### EXCERPTED DATA
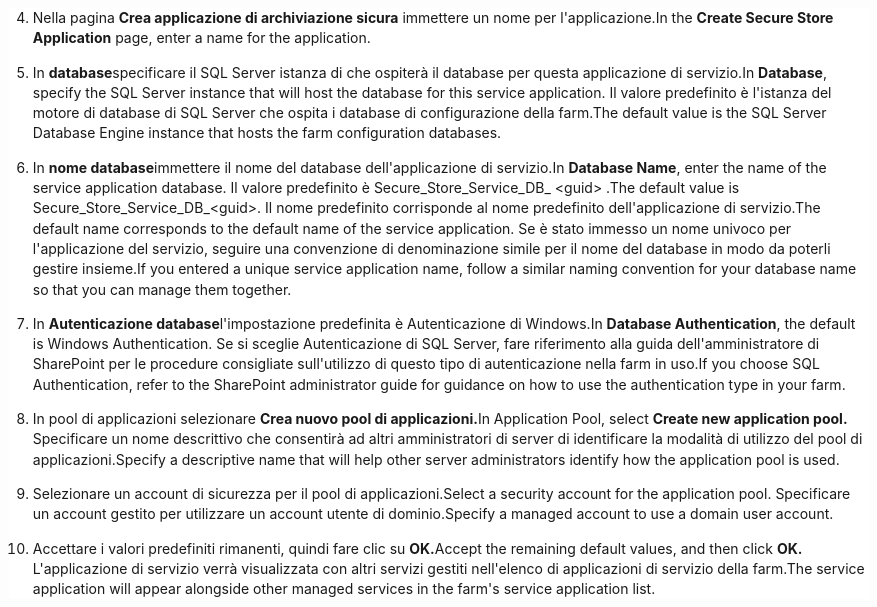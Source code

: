 4.  <span data-ttu-id="99833-220">Nella pagina **Crea applicazione di archiviazione sicura** immettere un nome per l'applicazione.</span><span class="sxs-lookup"><span data-stu-id="99833-220">In the **Create Secure Store Application** page, enter a name for the application.</span></span>  
  
5.  <span data-ttu-id="99833-221">In **database**specificare il SQL Server istanza di che ospiterà il database per questa applicazione di servizio.</span><span class="sxs-lookup"><span data-stu-id="99833-221">In **Database**, specify the SQL Server instance that will host the database for this service application.</span></span> <span data-ttu-id="99833-222">Il valore predefinito è l'istanza del motore di database di SQL Server che ospita i database di configurazione della farm.</span><span class="sxs-lookup"><span data-stu-id="99833-222">The default value is the SQL Server Database Engine instance that hosts the farm configuration databases.</span></span>  
  
6.  <span data-ttu-id="99833-223">In **nome database**immettere il nome del database dell'applicazione di servizio.</span><span class="sxs-lookup"><span data-stu-id="99833-223">In **Database Name**, enter the name of the service application database.</span></span> <span data-ttu-id="99833-224">Il valore predefinito è Secure_Store_Service_DB_ \<guid> .</span><span class="sxs-lookup"><span data-stu-id="99833-224">The default value is Secure_Store_Service_DB_\<guid>.</span></span> <span data-ttu-id="99833-225">Il nome predefinito corrisponde al nome predefinito dell'applicazione di servizio.</span><span class="sxs-lookup"><span data-stu-id="99833-225">The default name corresponds to the default name of the service application.</span></span> <span data-ttu-id="99833-226">Se è stato immesso un nome univoco per l'applicazione del servizio, seguire una convenzione di denominazione simile per il nome del database in modo da poterli gestire insieme.</span><span class="sxs-lookup"><span data-stu-id="99833-226">If you entered a unique service application name, follow a similar naming convention for your database name so that you can manage them together.</span></span>  
  
7.  <span data-ttu-id="99833-227">In **Autenticazione database**l'impostazione predefinita è Autenticazione di Windows.</span><span class="sxs-lookup"><span data-stu-id="99833-227">In **Database Authentication**, the default is Windows Authentication.</span></span> <span data-ttu-id="99833-228">Se si sceglie Autenticazione di SQL Server, fare riferimento alla guida dell'amministratore di SharePoint per le procedure consigliate sull'utilizzo di questo tipo di autenticazione nella farm in uso.</span><span class="sxs-lookup"><span data-stu-id="99833-228">If you choose SQL Authentication, refer to the SharePoint administrator guide for guidance on how to use the authentication type in your farm.</span></span>  
  
8.  <span data-ttu-id="99833-229">In pool di applicazioni selezionare **Crea nuovo pool di applicazioni.**</span><span class="sxs-lookup"><span data-stu-id="99833-229">In Application Pool, select **Create new application pool.**</span></span> <span data-ttu-id="99833-230">Specificare un nome descrittivo che consentirà ad altri amministratori di server di identificare la modalità di utilizzo del pool di applicazioni.</span><span class="sxs-lookup"><span data-stu-id="99833-230">Specify a descriptive name that will help other server administrators identify how the application pool is used.</span></span>  
  
9. <span data-ttu-id="99833-231">Selezionare un account di sicurezza per il pool di applicazioni.</span><span class="sxs-lookup"><span data-stu-id="99833-231">Select a security account for the application pool.</span></span> <span data-ttu-id="99833-232">Specificare un account gestito per utilizzare un account utente di dominio.</span><span class="sxs-lookup"><span data-stu-id="99833-232">Specify a managed account to use a domain user account.</span></span>  
  
10. <span data-ttu-id="99833-233">Accettare i valori predefiniti rimanenti, quindi fare clic su **OK.**</span><span class="sxs-lookup"><span data-stu-id="99833-233">Accept the remaining default values, and then click **OK.**</span></span> <span data-ttu-id="99833-234">L'applicazione di servizio verrà visualizzata con altri servizi gestiti nell'elenco di applicazioni di servizio della farm.</span><span class="sxs-lookup"><span data-stu-id="99833-234">The service application will appear alongside other managed services in the farm's service application list.</span></span>  
  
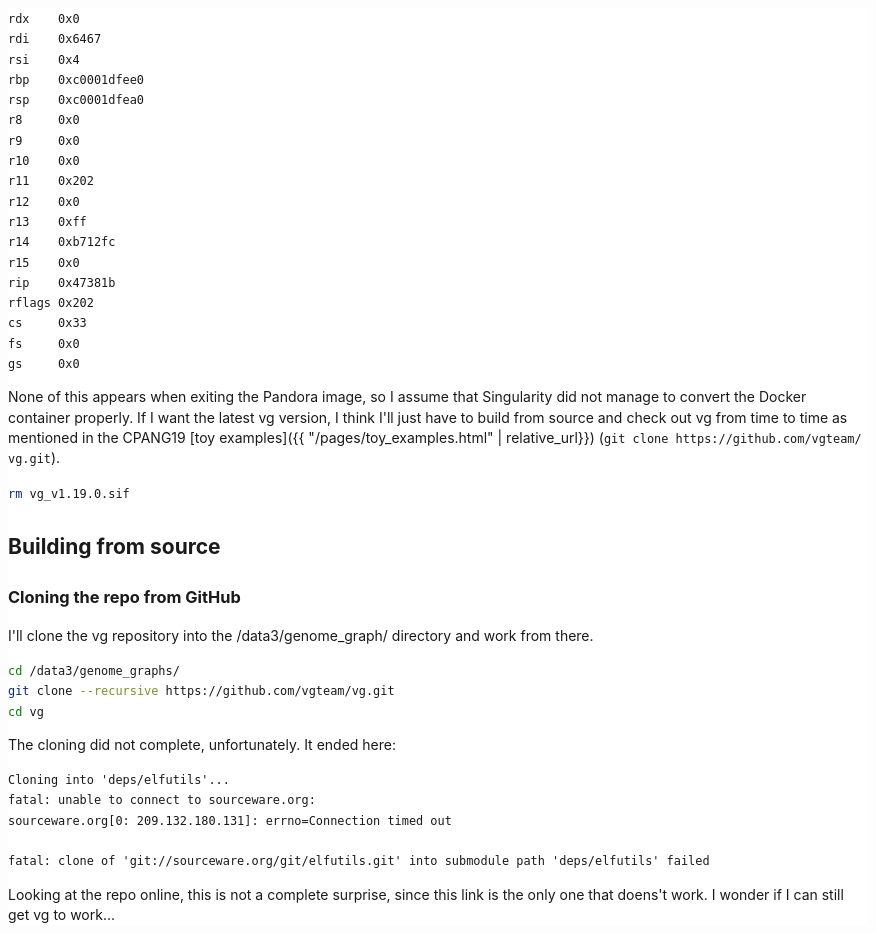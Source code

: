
 ```
rdx    0x0
rdi    0x6467
rsi    0x4
rbp    0xc0001dfee0
rsp    0xc0001dfea0
r8     0x0
r9     0x0
r10    0x0
r11    0x202
r12    0x0
r13    0xff
r14    0xb712fc
r15    0x0
rip    0x47381b
rflags 0x202
cs     0x33
fs     0x0
gs     0x0
```

None of this appears when exiting the Pandora image, so I assume that Singularity did not manage to convert the Docker container properly. If I want the latest vg version, I think I'll just have to build from source and check out vg from time to time as mentioned in the CPANG19 [toy examples]({{ "/pages/toy_examples.html" | relative_url}}) (`git clone https://github.com/vgteam/vg.git`).

```bash
rm vg_v1.19.0.sif
```

## Building from source

### Cloning the repo from GitHub

I'll clone the vg repository into the /data3/genome_graph/ directory and work from there.

```bash
cd /data3/genome_graphs/
git clone --recursive https://github.com/vgteam/vg.git
cd vg
```

The cloning did not complete, unfortunately. It ended here:

```
Cloning into 'deps/elfutils'...
fatal: unable to connect to sourceware.org:
sourceware.org[0: 209.132.180.131]: errno=Connection timed out

fatal: clone of 'git://sourceware.org/git/elfutils.git' into submodule path 'deps/elfutils' failed
```

Looking at the repo online, this is not a complete surprise, since this link is the only one that doens't work. I wonder if I can still get vg to work...
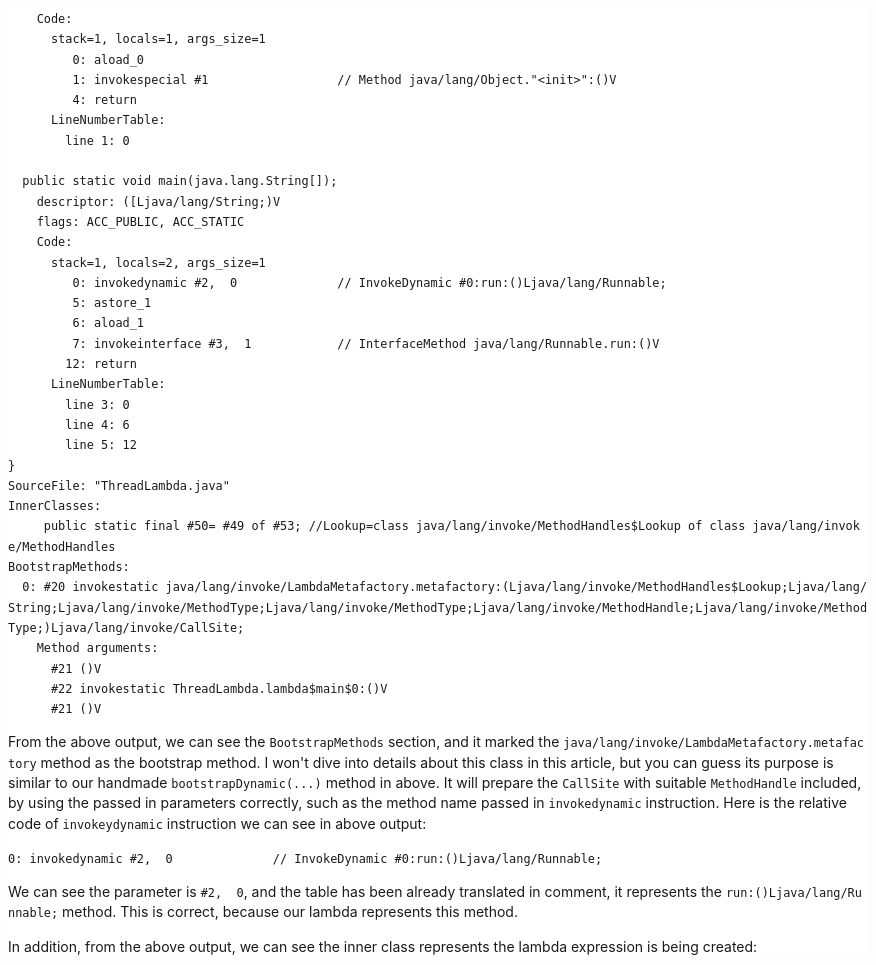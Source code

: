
 ```
    Code:
      stack=1, locals=1, args_size=1
         0: aload_0
         1: invokespecial #1                  // Method java/lang/Object."<init>":()V
         4: return
      LineNumberTable:
        line 1: 0

  public static void main(java.lang.String[]);
    descriptor: ([Ljava/lang/String;)V
    flags: ACC_PUBLIC, ACC_STATIC
    Code:
      stack=1, locals=2, args_size=1
         0: invokedynamic #2,  0              // InvokeDynamic #0:run:()Ljava/lang/Runnable;
         5: astore_1
         6: aload_1
         7: invokeinterface #3,  1            // InterfaceMethod java/lang/Runnable.run:()V
        12: return
      LineNumberTable:
        line 3: 0
        line 4: 6
        line 5: 12
}
SourceFile: "ThreadLambda.java"
InnerClasses:
     public static final #50= #49 of #53; //Lookup=class java/lang/invoke/MethodHandles$Lookup of class java/lang/invoke/MethodHandles
BootstrapMethods:
  0: #20 invokestatic java/lang/invoke/LambdaMetafactory.metafactory:(Ljava/lang/invoke/MethodHandles$Lookup;Ljava/lang/String;Ljava/lang/invoke/MethodType;Ljava/lang/invoke/MethodType;Ljava/lang/invoke/MethodHandle;Ljava/lang/invoke/MethodType;)Ljava/lang/invoke/CallSite;
    Method arguments:
      #21 ()V
      #22 invokestatic ThreadLambda.lambda$main$0:()V
      #21 ()V
```

From the above output, we can see the `BootstrapMethods` section, and it marked the `java/lang/invoke/LambdaMetafactory.metafactory` method as the bootstrap method. I won't dive into details about this class in this article, but you can guess its purpose is similar to our handmade `bootstrapDynamic(...)` method in above. It will prepare the `CallSite` with suitable `MethodHandle` included, by using the passed in parameters correctly, such as the method name passed in `invokedynamic` instruction. Here is the relative code of `invokeydynamic` instruction we can see in above output:

```
0: invokedynamic #2,  0              // InvokeDynamic #0:run:()Ljava/lang/Runnable;
```

We can see the parameter is `#2,  0`, and the table has been already translated in comment, it represents the `run:()Ljava/lang/Runnable;` method. This is correct, because our lambda represents this method.

In addition, from the above output, we can see the inner class represents the lambda expression is being created:
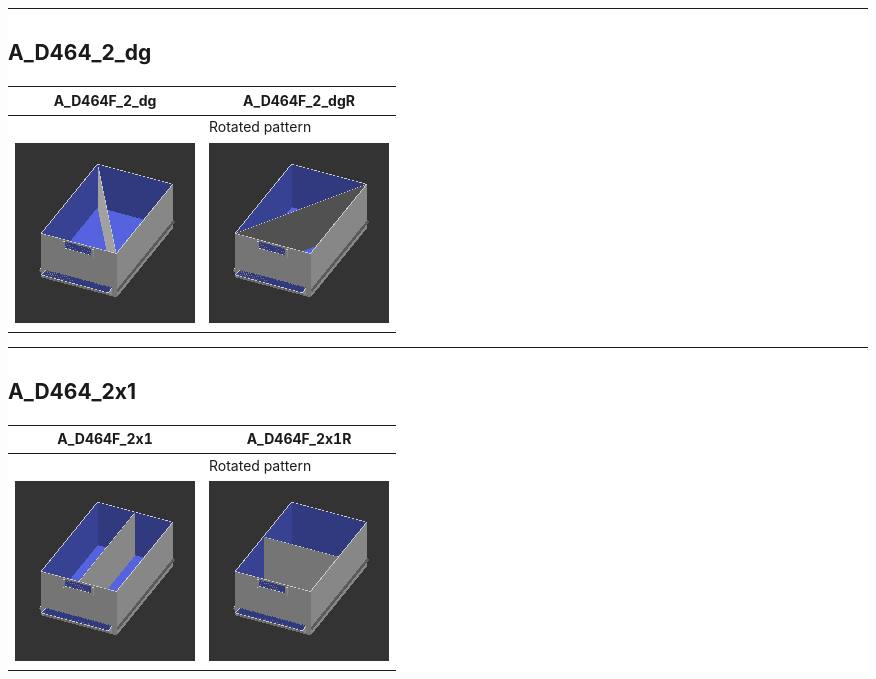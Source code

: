 
---
## A_D464_2_dg
| **A_D464F_2_dg** | **A_D464F_2_dgR** | 
| --- | --- | 
|  | Rotated pattern | 
| ![preview](png/A_D464F_2_dg.png) | ![preview](png/A_D464F_2_dgR.png) | 


---
## A_D464_2x1
| **A_D464F_2x1** | **A_D464F_2x1R** | 
| --- | --- | 
|  | Rotated pattern | 
| ![preview](png/A_D464F_2x1.png) | ![preview](png/A_D464F_2x1R.png) |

### THE TASK
Please print the material exactly as given above, omitting the pictures.

### FINISHED EXERCISE
Source code

: 4.  <span data-ttu-id="99833-220">Nella pagina **Crea applicazione di archiviazione sicura** immettere un nome per l'applicazione.</span><span class="sxs-lookup"><span data-stu-id="99833-220">In the **Create Secure Store Application** page, enter a name for the application.</span></span>  
  
5.  <span data-ttu-id="99833-221">In **database**specificare il SQL Server istanza di che ospiterà il database per questa applicazione di servizio.</span><span class="sxs-lookup"><span data-stu-id="99833-221">In **Database**, specify the SQL Server instance that will host the database for this service application.</span></span> <span data-ttu-id="99833-222">Il valore predefinito è l'istanza del motore di database di SQL Server che ospita i database di configurazione della farm.</span><span class="sxs-lookup"><span data-stu-id="99833-222">The default value is the SQL Server Database Engine instance that hosts the farm configuration databases.</span></span>  
  
6.  <span data-ttu-id="99833-223">In **nome database**immettere il nome del database dell'applicazione di servizio.</span><span class="sxs-lookup"><span data-stu-id="99833-223">In **Database Name**, enter the name of the service application database.</span></span> <span data-ttu-id="99833-224">Il valore predefinito è Secure_Store_Service_DB_ \<guid> .</span><span class="sxs-lookup"><span data-stu-id="99833-224">The default value is Secure_Store_Service_DB_\<guid>.</span></span> <span data-ttu-id="99833-225">Il nome predefinito corrisponde al nome predefinito dell'applicazione di servizio.</span><span class="sxs-lookup"><span data-stu-id="99833-225">The default name corresponds to the default name of the service application.</span></span> <span data-ttu-id="99833-226">Se è stato immesso un nome univoco per l'applicazione del servizio, seguire una convenzione di denominazione simile per il nome del database in modo da poterli gestire insieme.</span><span class="sxs-lookup"><span data-stu-id="99833-226">If you entered a unique service application name, follow a similar naming convention for your database name so that you can manage them together.</span></span>  
  
7.  <span data-ttu-id="99833-227">In **Autenticazione database**l'impostazione predefinita è Autenticazione di Windows.</span><span class="sxs-lookup"><span data-stu-id="99833-227">In **Database Authentication**, the default is Windows Authentication.</span></span> <span data-ttu-id="99833-228">Se si sceglie Autenticazione di SQL Server, fare riferimento alla guida dell'amministratore di SharePoint per le procedure consigliate sull'utilizzo di questo tipo di autenticazione nella farm in uso.</span><span class="sxs-lookup"><span data-stu-id="99833-228">If you choose SQL Authentication, refer to the SharePoint administrator guide for guidance on how to use the authentication type in your farm.</span></span>  
  
8.  <span data-ttu-id="99833-229">In pool di applicazioni selezionare **Crea nuovo pool di applicazioni.**</span><span class="sxs-lookup"><span data-stu-id="99833-229">In Application Pool, select **Create new application pool.**</span></span> <span data-ttu-id="99833-230">Specificare un nome descrittivo che consentirà ad altri amministratori di server di identificare la modalità di utilizzo del pool di applicazioni.</span><span class="sxs-lookup"><span data-stu-id="99833-230">Specify a descriptive name that will help other server administrators identify how the application pool is used.</span></span>  
  
9. <span data-ttu-id="99833-231">Selezionare un account di sicurezza per il pool di applicazioni.</span><span class="sxs-lookup"><span data-stu-id="99833-231">Select a security account for the application pool.</span></span> <span data-ttu-id="99833-232">Specificare un account gestito per utilizzare un account utente di dominio.</span><span class="sxs-lookup"><span data-stu-id="99833-232">Specify a managed account to use a domain user account.</span></span>  
  
10. <span data-ttu-id="99833-233">Accettare i valori predefiniti rimanenti, quindi fare clic su **OK.**</span><span class="sxs-lookup"><span data-stu-id="99833-233">Accept the remaining default values, and then click **OK.**</span></span> <span data-ttu-id="99833-234">L'applicazione di servizio verrà visualizzata con altri servizi gestiti nell'elenco di applicazioni di servizio della farm.</span><span class="sxs-lookup"><span data-stu-id="99833-234">The service application will appear alongside other managed services in the farm's service application list.</span></span>  
  
Source code

:
 ```
rdx    0x0
rdi    0x6467
rsi    0x4
rbp    0xc0001dfee0
rsp    0xc0001dfea0
r8     0x0
r9     0x0
r10    0x0
r11    0x202
r12    0x0
r13    0xff
r14    0xb712fc
r15    0x0
rip    0x47381b
rflags 0x202
cs     0x33
fs     0x0
gs     0x0
```

None of this appears when exiting the Pandora image, so I assume that Singularity did not manage to convert the Docker container properly. If I want the latest vg version, I think I'll just have to build from source and check out vg from time to time as mentioned in the CPANG19 [toy examples]({{ "/pages/toy_examples.html" | relative_url}}) (`git clone https://github.com/vgteam/vg.git`).

```bash
rm vg_v1.19.0.sif
```

## Building from source

### Cloning the repo from GitHub

I'll clone the vg repository into the /data3/genome_graph/ directory and work from there.

```bash
cd /data3/genome_graphs/
git clone --recursive https://github.com/vgteam/vg.git
cd vg
```

The cloning did not complete, unfortunately. It ended here:

```
Cloning into 'deps/elfutils'...
fatal: unable to connect to sourceware.org:
sourceware.org[0: 209.132.180.131]: errno=Connection timed out

fatal: clone of 'git://sourceware.org/git/elfutils.git' into submodule path 'deps/elfutils' failed
```

Looking at the repo online, this is not a complete surprise, since this link is the only one that doens't work. I wonder if I can still get vg to work...
Source code

:
 ```
    Code:
      stack=1, locals=1, args_size=1
         0: aload_0
         1: invokespecial #1                  // Method java/lang/Object."<init>":()V
         4: return
      LineNumberTable:
        line 1: 0

  public static void main(java.lang.String[]);
    descriptor: ([Ljava/lang/String;)V
    flags: ACC_PUBLIC, ACC_STATIC
    Code:
      stack=1, locals=2, args_size=1
         0: invokedynamic #2,  0              // InvokeDynamic #0:run:()Ljava/lang/Runnable;
         5: astore_1
         6: aload_1
         7: invokeinterface #3,  1            // InterfaceMethod java/lang/Runnable.run:()V
        12: return
      LineNumberTable:
        line 3: 0
        line 4: 6
        line 5: 12
}
SourceFile: "ThreadLambda.java"
InnerClasses:
     public static final #50= #49 of #53; //Lookup=class java/lang/invoke/MethodHandles$Lookup of class java/lang/invoke/MethodHandles
BootstrapMethods:
  0: #20 invokestatic java/lang/invoke/LambdaMetafactory.metafactory:(Ljava/lang/invoke/MethodHandles$Lookup;Ljava/lang/String;Ljava/lang/invoke/MethodType;Ljava/lang/invoke/MethodType;Ljava/lang/invoke/MethodHandle;Ljava/lang/invoke/MethodType;)Ljava/lang/invoke/CallSite;
    Method arguments:
      #21 ()V
      #22 invokestatic ThreadLambda.lambda$main$0:()V
      #21 ()V
```

From the above output, we can see the `BootstrapMethods` section, and it marked the `java/lang/invoke/LambdaMetafactory.metafactory` method as the bootstrap method. I won't dive into details about this class in this article, but you can guess its purpose is similar to our handmade `bootstrapDynamic(...)` method in above. It will prepare the `CallSite` with suitable `MethodHandle` included, by using the passed in parameters correctly, such as the method name passed in `invokedynamic` instruction. Here is the relative code of `invokeydynamic` instruction we can see in above output:

```
0: invokedynamic #2,  0              // InvokeDynamic #0:run:()Ljava/lang/Runnable;
```

We can see the parameter is `#2,  0`, and the table has been already translated in comment, it represents the `run:()Ljava/lang/Runnable;` method. This is correct, because our lambda represents this method.

In addition, from the above output, we can see the inner class represents the lambda expression is being created:
Source code

: 
---
## A_D464_2_dg
| **A_D464F_2_dg** | **A_D464F_2_dgR** | 
| --- | --- | 
|  | Rotated pattern | 
| ![preview](png/A_D464F_2_dg.png) | ![preview](png/A_D464F_2_dgR.png) | 


---
## A_D464_2x1
| **A_D464F_2x1** | **A_D464F_2x1R** | 
| --- | --- | 
|  | Rotated pattern | 
| ![preview](png/A_D464F_2x1.png) | ![preview](png/A_D464F_2x1R.png) |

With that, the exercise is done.